[Source texts of formatted documents]
=== Begin Enclosure ===

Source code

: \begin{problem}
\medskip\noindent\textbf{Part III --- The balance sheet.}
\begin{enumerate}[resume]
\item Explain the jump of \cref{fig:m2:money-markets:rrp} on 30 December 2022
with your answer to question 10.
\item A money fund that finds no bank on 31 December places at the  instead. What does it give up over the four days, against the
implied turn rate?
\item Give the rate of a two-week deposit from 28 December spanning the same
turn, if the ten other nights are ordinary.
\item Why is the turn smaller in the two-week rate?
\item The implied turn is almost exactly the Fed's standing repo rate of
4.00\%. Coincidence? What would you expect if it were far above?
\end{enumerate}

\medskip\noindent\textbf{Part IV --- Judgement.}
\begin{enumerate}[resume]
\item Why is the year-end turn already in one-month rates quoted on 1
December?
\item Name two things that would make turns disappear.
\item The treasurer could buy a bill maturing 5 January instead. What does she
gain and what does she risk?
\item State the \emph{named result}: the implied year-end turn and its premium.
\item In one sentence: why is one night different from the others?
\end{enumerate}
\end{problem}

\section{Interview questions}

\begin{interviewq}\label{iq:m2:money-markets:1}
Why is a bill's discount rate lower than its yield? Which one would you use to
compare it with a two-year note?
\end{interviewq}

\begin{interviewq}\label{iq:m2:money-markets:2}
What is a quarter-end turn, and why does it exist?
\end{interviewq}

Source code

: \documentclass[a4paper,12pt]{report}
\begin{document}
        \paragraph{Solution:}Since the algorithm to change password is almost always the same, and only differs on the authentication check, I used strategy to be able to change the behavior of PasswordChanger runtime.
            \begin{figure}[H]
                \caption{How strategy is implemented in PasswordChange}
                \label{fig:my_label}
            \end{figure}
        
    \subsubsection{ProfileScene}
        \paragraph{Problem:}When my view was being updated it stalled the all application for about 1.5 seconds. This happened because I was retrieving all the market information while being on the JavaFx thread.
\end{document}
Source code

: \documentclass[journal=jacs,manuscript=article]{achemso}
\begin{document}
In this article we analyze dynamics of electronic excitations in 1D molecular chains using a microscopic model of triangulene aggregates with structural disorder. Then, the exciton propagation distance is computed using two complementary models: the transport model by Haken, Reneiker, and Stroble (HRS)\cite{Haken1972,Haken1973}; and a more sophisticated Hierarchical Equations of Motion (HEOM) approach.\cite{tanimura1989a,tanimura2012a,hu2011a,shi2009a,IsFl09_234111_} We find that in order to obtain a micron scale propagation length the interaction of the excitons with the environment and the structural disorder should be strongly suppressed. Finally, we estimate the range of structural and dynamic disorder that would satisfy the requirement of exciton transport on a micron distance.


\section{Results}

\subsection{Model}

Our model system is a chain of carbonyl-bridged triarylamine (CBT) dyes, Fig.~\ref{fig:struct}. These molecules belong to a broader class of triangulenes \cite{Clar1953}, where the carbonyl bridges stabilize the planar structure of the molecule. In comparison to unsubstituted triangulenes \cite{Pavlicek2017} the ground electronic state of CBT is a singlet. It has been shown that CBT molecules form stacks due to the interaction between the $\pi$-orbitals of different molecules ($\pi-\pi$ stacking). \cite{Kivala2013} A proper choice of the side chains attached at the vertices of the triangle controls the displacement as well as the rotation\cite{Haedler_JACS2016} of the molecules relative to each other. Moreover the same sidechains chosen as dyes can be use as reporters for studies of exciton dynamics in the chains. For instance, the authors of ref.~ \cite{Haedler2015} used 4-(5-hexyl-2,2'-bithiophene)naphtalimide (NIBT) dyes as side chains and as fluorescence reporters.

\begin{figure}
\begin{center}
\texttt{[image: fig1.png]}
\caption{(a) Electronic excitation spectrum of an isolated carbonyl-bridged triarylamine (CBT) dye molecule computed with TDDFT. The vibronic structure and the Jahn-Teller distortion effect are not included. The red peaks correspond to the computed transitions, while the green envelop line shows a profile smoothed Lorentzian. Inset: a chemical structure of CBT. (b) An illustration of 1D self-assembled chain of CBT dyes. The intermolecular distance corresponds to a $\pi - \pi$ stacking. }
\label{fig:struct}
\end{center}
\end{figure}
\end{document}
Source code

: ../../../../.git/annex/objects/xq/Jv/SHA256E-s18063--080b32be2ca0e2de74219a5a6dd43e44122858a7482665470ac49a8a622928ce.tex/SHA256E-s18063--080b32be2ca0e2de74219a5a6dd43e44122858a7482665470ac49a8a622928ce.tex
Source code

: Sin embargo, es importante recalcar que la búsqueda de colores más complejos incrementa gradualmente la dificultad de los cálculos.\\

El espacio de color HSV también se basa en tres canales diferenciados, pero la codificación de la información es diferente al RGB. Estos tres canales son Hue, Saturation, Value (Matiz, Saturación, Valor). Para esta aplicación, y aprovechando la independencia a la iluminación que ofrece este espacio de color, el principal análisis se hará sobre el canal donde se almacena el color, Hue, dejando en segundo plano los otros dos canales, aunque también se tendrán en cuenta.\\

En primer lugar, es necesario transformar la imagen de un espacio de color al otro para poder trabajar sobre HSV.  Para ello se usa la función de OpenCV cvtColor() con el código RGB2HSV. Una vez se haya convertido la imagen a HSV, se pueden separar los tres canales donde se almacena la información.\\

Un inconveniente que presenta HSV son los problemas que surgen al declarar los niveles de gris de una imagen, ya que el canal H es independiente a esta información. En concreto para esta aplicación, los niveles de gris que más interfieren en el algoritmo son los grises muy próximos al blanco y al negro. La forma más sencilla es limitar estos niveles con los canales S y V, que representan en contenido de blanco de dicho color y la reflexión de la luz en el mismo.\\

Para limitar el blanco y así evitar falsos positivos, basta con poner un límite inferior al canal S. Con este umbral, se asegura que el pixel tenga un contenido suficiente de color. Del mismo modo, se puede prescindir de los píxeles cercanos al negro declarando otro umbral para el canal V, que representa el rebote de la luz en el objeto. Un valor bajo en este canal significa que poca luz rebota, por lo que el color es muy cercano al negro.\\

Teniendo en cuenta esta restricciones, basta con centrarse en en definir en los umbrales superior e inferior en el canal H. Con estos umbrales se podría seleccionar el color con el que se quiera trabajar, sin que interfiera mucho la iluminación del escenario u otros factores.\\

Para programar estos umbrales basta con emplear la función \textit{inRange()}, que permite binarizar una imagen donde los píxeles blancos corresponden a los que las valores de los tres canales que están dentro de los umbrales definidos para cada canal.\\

=== End Enclosure ===
=== Begin Enclosure ===

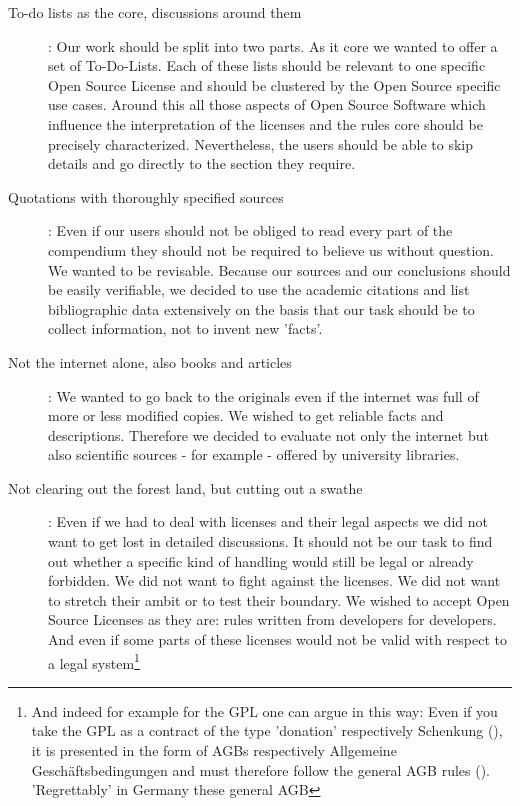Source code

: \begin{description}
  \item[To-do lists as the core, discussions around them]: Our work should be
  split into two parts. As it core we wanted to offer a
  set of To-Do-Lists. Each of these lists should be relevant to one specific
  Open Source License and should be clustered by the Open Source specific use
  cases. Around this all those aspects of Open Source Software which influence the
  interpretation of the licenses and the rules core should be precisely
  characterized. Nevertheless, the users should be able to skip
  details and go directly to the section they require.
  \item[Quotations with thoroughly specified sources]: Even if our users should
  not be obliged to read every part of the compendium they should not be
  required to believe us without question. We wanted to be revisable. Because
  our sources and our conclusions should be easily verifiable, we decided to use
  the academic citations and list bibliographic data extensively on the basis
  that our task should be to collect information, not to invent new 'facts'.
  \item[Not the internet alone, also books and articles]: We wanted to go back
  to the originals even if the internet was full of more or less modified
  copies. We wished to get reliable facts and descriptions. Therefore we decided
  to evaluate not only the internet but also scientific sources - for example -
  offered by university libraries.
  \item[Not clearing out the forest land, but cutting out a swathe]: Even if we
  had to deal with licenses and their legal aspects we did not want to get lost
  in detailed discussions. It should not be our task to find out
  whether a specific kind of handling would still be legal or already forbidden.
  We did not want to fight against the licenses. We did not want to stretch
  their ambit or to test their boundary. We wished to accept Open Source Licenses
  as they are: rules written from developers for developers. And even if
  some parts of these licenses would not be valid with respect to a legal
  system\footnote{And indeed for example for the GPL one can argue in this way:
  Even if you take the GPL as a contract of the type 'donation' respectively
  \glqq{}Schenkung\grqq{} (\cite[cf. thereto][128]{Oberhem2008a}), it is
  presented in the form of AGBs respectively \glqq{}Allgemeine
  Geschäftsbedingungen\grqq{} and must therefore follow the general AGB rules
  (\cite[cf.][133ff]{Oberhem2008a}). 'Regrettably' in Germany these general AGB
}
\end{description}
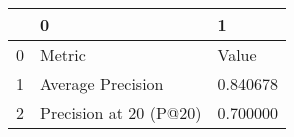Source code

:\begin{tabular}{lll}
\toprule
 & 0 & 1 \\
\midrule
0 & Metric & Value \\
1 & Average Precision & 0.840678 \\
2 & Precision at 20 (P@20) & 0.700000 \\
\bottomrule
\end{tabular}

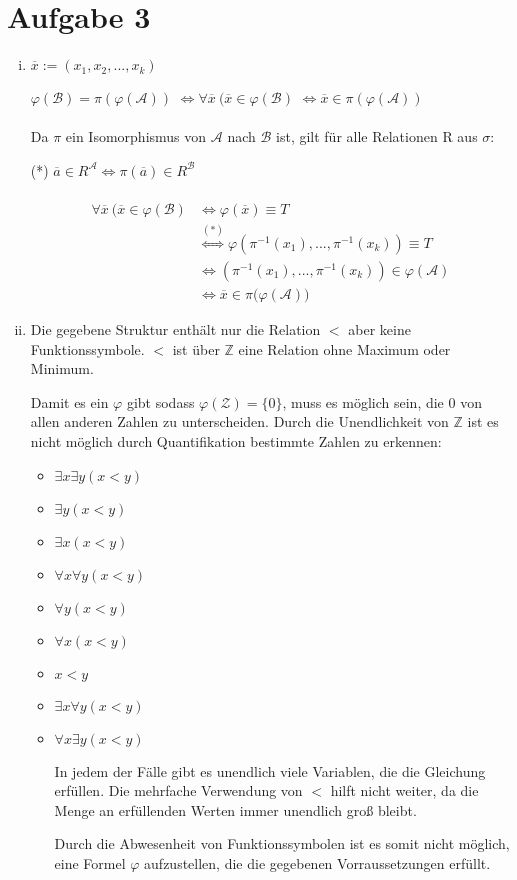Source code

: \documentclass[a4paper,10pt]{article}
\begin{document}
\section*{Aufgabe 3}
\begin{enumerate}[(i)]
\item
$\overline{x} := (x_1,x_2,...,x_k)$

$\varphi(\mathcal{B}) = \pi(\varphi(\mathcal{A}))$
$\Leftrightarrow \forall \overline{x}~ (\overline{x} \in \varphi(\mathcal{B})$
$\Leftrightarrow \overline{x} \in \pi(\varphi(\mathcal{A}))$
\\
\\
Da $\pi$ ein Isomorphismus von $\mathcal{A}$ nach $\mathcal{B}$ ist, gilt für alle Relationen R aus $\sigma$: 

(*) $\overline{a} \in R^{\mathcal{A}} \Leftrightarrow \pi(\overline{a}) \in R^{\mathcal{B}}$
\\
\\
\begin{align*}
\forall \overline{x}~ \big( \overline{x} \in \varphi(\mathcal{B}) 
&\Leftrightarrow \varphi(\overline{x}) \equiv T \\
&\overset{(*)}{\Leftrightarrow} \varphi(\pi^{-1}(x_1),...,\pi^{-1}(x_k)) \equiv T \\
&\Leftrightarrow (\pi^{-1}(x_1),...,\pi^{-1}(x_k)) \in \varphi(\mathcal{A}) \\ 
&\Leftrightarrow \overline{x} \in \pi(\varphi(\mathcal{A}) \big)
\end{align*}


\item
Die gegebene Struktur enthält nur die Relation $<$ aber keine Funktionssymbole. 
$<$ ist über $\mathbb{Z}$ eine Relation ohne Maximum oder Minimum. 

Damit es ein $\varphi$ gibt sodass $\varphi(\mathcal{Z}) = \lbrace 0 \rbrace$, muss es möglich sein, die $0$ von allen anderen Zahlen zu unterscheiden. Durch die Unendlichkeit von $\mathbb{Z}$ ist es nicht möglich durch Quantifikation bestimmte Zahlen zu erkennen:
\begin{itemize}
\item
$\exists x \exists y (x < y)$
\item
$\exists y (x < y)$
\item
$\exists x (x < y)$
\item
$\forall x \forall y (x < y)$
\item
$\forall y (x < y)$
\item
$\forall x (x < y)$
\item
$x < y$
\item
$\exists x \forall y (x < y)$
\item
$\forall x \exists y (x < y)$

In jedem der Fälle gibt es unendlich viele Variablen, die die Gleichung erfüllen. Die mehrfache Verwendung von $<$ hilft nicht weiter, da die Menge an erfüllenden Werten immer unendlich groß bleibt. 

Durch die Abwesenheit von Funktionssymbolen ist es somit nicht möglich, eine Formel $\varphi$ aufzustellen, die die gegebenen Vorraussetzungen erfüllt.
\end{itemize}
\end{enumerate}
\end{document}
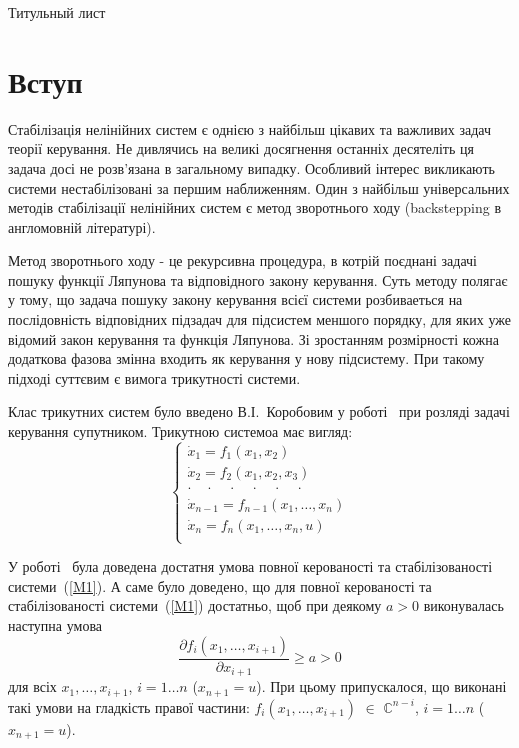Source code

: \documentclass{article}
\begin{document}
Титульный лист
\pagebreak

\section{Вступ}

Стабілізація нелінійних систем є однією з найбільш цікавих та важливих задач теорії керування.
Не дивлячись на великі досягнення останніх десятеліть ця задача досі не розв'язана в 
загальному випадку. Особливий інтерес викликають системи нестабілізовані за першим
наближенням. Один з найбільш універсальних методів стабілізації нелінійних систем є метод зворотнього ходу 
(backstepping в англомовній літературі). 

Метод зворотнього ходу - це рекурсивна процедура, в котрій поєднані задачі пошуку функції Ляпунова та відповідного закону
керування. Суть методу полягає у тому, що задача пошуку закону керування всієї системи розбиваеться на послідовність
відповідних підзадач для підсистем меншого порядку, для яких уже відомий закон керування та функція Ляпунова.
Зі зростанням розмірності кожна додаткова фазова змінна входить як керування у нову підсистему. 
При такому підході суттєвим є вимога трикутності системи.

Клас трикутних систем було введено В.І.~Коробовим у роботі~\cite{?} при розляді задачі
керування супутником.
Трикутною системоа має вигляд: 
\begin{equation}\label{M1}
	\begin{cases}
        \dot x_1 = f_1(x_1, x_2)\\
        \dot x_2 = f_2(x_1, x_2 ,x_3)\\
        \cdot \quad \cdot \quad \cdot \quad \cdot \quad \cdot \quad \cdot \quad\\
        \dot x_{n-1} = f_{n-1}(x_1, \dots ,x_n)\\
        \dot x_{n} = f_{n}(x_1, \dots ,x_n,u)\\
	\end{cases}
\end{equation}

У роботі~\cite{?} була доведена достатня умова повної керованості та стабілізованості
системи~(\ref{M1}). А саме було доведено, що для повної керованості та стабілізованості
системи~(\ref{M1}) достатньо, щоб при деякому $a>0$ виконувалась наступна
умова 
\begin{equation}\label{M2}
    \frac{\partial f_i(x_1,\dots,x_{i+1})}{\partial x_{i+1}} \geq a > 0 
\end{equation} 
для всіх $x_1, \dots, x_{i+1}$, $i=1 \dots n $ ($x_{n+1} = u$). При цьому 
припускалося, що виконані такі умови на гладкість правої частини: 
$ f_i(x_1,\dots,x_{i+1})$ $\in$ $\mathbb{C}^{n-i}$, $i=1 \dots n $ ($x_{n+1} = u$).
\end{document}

=== End Enclosure ===
=== Begin Enclosure ===

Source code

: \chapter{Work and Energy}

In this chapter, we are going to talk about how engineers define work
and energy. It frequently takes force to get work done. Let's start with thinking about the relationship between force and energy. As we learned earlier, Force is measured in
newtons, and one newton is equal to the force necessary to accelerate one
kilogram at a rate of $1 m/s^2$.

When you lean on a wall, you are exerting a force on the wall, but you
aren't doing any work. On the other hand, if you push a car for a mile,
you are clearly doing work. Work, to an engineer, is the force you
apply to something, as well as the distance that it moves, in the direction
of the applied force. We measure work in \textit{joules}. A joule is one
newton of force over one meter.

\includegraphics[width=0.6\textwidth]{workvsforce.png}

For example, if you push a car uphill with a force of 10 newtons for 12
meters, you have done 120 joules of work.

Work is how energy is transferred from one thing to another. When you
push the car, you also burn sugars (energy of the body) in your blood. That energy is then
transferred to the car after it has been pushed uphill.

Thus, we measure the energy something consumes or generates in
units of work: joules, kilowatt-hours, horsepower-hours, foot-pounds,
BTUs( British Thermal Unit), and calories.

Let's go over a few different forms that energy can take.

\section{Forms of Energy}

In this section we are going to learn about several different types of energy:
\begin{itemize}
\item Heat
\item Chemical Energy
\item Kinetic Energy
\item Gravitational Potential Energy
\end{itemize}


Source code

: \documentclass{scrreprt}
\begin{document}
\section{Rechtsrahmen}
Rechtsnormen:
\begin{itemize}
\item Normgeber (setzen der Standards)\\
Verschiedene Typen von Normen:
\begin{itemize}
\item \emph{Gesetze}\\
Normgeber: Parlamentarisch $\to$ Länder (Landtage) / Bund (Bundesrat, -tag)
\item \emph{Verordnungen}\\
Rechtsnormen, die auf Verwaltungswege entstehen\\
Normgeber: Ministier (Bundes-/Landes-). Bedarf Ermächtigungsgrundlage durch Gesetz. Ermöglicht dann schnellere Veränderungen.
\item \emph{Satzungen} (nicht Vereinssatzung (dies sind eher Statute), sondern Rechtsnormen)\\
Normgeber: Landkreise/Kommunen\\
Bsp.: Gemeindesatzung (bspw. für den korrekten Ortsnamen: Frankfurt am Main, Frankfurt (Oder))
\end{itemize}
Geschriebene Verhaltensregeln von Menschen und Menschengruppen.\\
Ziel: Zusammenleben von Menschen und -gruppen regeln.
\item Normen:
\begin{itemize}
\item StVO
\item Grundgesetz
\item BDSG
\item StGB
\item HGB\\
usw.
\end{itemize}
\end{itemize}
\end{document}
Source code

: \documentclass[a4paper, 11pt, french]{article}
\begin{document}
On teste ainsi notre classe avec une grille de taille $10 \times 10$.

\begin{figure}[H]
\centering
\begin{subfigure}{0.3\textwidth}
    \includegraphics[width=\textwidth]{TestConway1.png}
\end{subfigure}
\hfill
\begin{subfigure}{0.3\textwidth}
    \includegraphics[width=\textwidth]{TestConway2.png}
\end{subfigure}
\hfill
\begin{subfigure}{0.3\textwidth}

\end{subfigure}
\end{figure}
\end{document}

=== End Enclosure ===

### YOUR TASK
Reproduce exactly the lines above from the line with "work should be" to the line with "as they are: rules", including both, and add nothing.

### EXERCISE ANSWER
  \item[To-do lists as the core, discussions around them]: Our work should be
  split into two parts. As it core we wanted to offer a
  set of To-Do-Lists. Each of these lists should be relevant to one specific
  Open Source License and should be clustered by the Open Source specific use
  cases. Around this all those aspects of Open Source Software which influence the
  interpretation of the licenses and the rules core should be precisely
  characterized. Nevertheless, the users should be able to skip
  details and go directly to the section they require.
  \item[Quotations with thoroughly specified sources]: Even if our users should
  not be obliged to read every part of the compendium they should not be
  required to believe us without question. We wanted to be revisable. Because
  our sources and our conclusions should be easily verifiable, we decided to use
  the academic citations and list bibliographic data extensively on the basis
  that our task should be to collect information, not to invent new 'facts'.
  \item[Not the internet alone, also books and articles]: We wanted to go back
  to the originals even if the internet was full of more or less modified
  copies. We wished to get reliable facts and descriptions. Therefore we decided
  to evaluate not only the internet but also scientific sources - for example -
  offered by university libraries.
  \item[Not clearing out the forest land, but cutting out a swathe]: Even if we
  had to deal with licenses and their legal aspects we did not want to get lost
  in detailed discussions. It should not be our task to find out
  whether a specific kind of handling would still be legal or already forbidden.
  We did not want to fight against the licenses. We did not want to stretch
  their ambit or to test their boundary. We wished to accept Open Source Licenses
  as they are: rules written from developers for developers. And even if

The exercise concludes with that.